Jenbacher Gas Engines in Coca-Cola Hellenic plants
Coca-Cola Hellenic to Install GE Energy’s Jenbacher Gas Engines In European Bottling Plants To Help Reduce Plant CO2 Emissions by More Than 20% Across Their Production
The Coca-Cola Hellenic Bottling Company S.A. and energy development company ContourGlobal, are launching a major industrial emissions reduction initiative in Europe with plans to install a total of 15 CHP (Combined Heat and Power) plants at bottling facilities in twelve countries. The first phase of the project will utilize 19 GE Energy Jenbacher gas engines with a total output of 58 MW. This supports the European Commission’s goal to adopt more stringent environmental targets for member countries to help Europe achieve a 20% reduction in emissions by 2020. Each bottling plant utilizing the Jenbacher engines will be able to eliminate more than 40% of their annual carbon dioxide (CO2) emissions.
“As the European Commission seeks to further reduce the region’s emissions, we are extremely excited to offer our customers technology that provides energy efficient, on-site power and helps reduce the carbon footprint in their operations,” said Prady Iyyanki, CEO of GE Energy’s Jenbacher gas engine business.
GE is supplying the Jenbacher gas engine cogeneration units to ContourGlobal, which will install the systems at various Coca-Cola Hellenic Bottling Company’s sites. Coca Cola is planning to install CHP units in Austria, Czech Republic, Greece, Italy, Northern Ireland, Poland, Romania, Slovakia, Russia, Ukraine, Serbia, and Nigeria. Two installations will be built in each of Italy, Russia and Romania.
Fueled by natural gas, GE’s Jenbacher units will generate electricity to meet Coca-Cola’s need for a reliable source of on-site power. The systems will also provide heat and cooling.
Cogeneration, also known as combined heat and power or “CHP,” is inherently more energy efficient than using separate power and heat generating sources, making it an effective anti-pollution strategy. As a result, the EU in recent years has begun urging countries to begin modernizing their industrial and municipal cogeneration systems in order to help improve energy efficiency and curtail their emission levels.
Under its contract with ContourGlobal, GE is providing Jenbacher JMS 620 GS-N.L systems, including heat recovery from jacket water, intercooler and oil, as well as its DIA.NE XT control system for the units.
GE’s Jenbacher engines will be delivered end of 2008 and 2009, with commissioning scheduled as the plants are ready. The equipment is being built at GE’s gas engine manufacturing center in Jenbach, Austria.

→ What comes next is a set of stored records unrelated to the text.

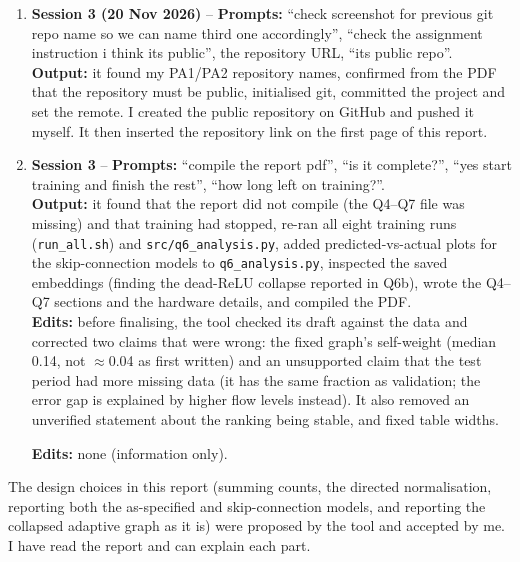 \begin{enumerate}[leftmargin=*]
\item \textbf{Session 3 (20 Nov 2026)} -- \textbf{Prompts:} ``check screenshot for previous git repo name so we can name third one
accordingly'', ``check the assignment instruction i think its public'', the repository URL, ``its public repo''.\\
\textbf{Output:} it found my PA1/PA2 repository names, confirmed from the PDF that the repository must be public, initialised git,
committed the project and set the remote. I created the public repository on GitHub and pushed it myself.
It then inserted the repository link on the first page of this report.

\item \textbf{Session 3} -- \textbf{Prompts:} ``compile the report pdf'', ``is it complete?'', ``yes start training and finish the rest'',
``how long left on training?''.\\
\textbf{Output:} it found that the report did not compile (the Q4--Q7 file was missing) and that training had stopped, re-ran all
eight training runs (\texttt{run\_all.sh}) and \texttt{src/q6\_analysis.py}, added predicted-vs-actual plots for the skip-connection
models to \texttt{q6\_analysis.py}, inspected the saved embeddings (finding the dead-ReLU collapse reported in Q6b), wrote the
Q4--Q7 sections and the hardware details, and compiled the PDF.\\
\textbf{Edits:} before finalising, the tool checked its draft against the data and corrected two claims that were wrong:
the fixed graph's self-weight (median 0.14, not $\approx$0.04 as first written) and an unsupported claim that the test
period had more missing data (it has the same fraction as validation; the error gap is explained by higher flow levels instead).
It also removed an unverified statement about the ranking being stable, and fixed table widths.

\textbf{Edits:} none (information only).
\end{enumerate}

\noindent The design choices in this report (summing counts, the directed normalisation, reporting both the as-specified and skip-connection
models, and reporting the collapsed adaptive graph as it is) were proposed by the tool and accepted by me. I have read the report and
can explain each part.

About Combined Heat and Power (CHP)
According to Combined Heat and Power Association (www.chpa.co.uk) definition, Combined Heat and Power (CHP) is the simultaneous generation of usable heat and power (usually electricity) in a single process. Through the use of an absorption cooling cycle, trigeneration or Combined Cooling Heat and Power (CCHP) schemes can also be developed. CHP is a highly efficient way to use both fossil and renewable fuels and can therefore make a significant contribution to the UK’s sustainable energy goals, bringing environmental, economic, social and energy security benefits.
CHP systems can be employed over a wide range of sizes, applications, fuels and technologies. In its simplest form, it employs a gas turbine, an engine or a steam turbine to drive an alternator, and the resulting electricity can be used either wholly or partially on-site. The heat produced during power generation is recovered, usually in a heat recovery boiler and can be used to raise steam for a number of industrial processes, to provide hot water for space heating, or, as mentioned above with appropriate equipment installed, cooling.
Because CHP systems make extensive use of the heat produced during the electricity generation process, they can achieve overall efficiencies in excess of 70% at the point of use. In contrast, the efficiency of conventional coal-fired and gas-fired power stations, which discard this heat, is typically around 38% and 48% respectively, at the power station. Efficiency at the point of use is lower still because of the losses that occur during transmission and distribution. (see DUKES electricity chapter for more details)
In contrast, CHP is a form of a decentralised energy technology. CHP systems are typically installed onsite, supplying customers with heat and power directly at the point of use, therefore helping avoid the significant losses (which occur in transmitting electricity from large centralised plant to customer.